**** Data

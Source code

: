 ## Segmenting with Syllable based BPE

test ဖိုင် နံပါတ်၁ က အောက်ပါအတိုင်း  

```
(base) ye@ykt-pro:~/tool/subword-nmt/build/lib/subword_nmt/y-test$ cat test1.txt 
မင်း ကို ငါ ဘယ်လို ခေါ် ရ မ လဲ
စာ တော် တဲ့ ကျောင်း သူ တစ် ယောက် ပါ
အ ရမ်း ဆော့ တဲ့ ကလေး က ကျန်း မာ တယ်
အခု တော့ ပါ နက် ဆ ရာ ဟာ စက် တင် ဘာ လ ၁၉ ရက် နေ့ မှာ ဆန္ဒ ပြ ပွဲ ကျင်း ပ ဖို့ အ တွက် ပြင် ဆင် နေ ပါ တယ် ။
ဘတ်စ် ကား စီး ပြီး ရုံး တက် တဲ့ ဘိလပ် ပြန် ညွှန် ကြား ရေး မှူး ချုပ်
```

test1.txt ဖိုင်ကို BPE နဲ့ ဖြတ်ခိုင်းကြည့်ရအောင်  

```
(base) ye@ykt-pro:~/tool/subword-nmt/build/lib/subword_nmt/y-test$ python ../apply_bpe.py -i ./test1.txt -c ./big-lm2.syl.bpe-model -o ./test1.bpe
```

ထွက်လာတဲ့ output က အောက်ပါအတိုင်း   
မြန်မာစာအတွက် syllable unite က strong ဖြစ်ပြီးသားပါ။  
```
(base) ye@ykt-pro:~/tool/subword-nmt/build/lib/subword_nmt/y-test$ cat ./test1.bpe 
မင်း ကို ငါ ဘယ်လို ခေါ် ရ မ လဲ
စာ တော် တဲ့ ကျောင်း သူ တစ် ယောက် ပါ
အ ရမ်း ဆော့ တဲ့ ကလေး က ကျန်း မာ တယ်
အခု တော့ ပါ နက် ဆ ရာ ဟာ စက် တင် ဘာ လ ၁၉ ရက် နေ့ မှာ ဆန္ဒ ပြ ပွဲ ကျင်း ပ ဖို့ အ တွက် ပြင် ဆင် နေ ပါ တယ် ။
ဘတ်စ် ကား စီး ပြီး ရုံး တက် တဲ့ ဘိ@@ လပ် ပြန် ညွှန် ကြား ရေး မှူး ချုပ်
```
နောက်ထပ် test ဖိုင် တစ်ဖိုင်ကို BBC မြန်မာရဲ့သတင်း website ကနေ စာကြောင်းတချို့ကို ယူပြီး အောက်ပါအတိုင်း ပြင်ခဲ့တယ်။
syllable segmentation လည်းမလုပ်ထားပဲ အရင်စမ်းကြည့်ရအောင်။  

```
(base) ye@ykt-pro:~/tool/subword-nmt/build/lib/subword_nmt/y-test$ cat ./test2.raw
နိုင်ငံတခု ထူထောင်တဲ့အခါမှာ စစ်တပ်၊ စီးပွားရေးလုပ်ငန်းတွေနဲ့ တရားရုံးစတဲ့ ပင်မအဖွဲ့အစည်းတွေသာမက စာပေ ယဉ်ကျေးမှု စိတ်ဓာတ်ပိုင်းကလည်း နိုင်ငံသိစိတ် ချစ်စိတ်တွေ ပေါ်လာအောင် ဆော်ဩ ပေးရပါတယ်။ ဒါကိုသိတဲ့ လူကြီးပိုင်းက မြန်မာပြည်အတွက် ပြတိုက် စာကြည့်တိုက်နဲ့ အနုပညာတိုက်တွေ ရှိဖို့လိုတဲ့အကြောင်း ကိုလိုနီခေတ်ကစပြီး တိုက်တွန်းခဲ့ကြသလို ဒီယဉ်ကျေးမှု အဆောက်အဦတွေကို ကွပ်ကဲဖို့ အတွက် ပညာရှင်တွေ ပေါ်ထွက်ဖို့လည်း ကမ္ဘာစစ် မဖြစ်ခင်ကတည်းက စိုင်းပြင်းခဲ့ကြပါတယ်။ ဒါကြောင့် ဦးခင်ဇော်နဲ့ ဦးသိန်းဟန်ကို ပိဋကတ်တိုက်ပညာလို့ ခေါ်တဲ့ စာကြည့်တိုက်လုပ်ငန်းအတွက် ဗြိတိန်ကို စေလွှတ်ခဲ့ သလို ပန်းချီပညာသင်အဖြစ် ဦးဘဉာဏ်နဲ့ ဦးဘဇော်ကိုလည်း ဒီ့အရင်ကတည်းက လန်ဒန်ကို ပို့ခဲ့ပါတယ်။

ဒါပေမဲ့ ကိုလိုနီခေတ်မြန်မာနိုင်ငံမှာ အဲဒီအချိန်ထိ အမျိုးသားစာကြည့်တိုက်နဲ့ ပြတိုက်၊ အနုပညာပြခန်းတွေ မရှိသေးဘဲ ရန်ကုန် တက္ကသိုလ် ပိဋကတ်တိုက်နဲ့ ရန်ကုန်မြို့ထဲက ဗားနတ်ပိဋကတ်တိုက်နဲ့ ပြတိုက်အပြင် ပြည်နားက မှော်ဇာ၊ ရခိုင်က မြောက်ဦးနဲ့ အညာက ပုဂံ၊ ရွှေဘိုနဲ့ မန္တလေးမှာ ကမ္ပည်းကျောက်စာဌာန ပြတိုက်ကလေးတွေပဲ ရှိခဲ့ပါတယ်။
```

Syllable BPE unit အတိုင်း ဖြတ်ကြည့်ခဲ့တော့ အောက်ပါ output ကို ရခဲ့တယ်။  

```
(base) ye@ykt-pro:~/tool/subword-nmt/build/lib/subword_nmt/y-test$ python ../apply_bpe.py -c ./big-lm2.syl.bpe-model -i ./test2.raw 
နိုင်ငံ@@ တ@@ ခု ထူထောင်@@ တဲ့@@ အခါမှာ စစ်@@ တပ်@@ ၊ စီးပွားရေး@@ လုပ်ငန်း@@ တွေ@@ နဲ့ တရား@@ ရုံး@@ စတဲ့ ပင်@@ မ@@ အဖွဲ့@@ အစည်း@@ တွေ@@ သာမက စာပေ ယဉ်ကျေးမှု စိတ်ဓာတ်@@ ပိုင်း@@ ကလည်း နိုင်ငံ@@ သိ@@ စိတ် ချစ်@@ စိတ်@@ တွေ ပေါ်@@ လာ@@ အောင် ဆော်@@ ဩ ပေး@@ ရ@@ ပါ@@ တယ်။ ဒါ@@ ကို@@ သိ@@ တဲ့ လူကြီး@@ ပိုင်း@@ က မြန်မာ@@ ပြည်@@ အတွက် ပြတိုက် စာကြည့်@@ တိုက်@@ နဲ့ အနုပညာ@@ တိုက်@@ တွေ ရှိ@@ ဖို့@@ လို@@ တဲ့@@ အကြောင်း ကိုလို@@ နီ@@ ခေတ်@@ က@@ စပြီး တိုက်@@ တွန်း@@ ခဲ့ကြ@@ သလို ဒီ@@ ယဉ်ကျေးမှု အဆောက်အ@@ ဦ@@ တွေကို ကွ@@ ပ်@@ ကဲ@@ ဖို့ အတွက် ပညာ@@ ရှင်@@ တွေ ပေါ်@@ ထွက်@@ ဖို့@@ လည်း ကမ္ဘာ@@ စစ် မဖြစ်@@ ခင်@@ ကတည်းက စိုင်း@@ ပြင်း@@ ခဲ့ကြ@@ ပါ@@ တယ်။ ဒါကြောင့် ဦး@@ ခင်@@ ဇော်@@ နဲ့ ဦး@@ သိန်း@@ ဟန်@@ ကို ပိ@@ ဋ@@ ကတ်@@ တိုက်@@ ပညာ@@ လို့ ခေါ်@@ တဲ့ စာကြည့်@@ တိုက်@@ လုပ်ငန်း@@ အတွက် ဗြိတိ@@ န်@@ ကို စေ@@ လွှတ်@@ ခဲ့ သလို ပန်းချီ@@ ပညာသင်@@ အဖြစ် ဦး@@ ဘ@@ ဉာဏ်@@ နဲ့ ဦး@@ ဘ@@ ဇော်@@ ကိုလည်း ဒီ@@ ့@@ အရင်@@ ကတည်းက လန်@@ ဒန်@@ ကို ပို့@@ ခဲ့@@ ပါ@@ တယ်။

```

********

Instructions for the task - Please copy every line in the entries where "output" appears.

Response area -
ထွက်လာတဲ့ output က အောက်ပါအတိုင်း   
Syllable BPE unit အတိုင်း ဖြတ်ကြည့်ခဲ့တော့ အောက်ပါ output ကို ရခဲ့တယ်။  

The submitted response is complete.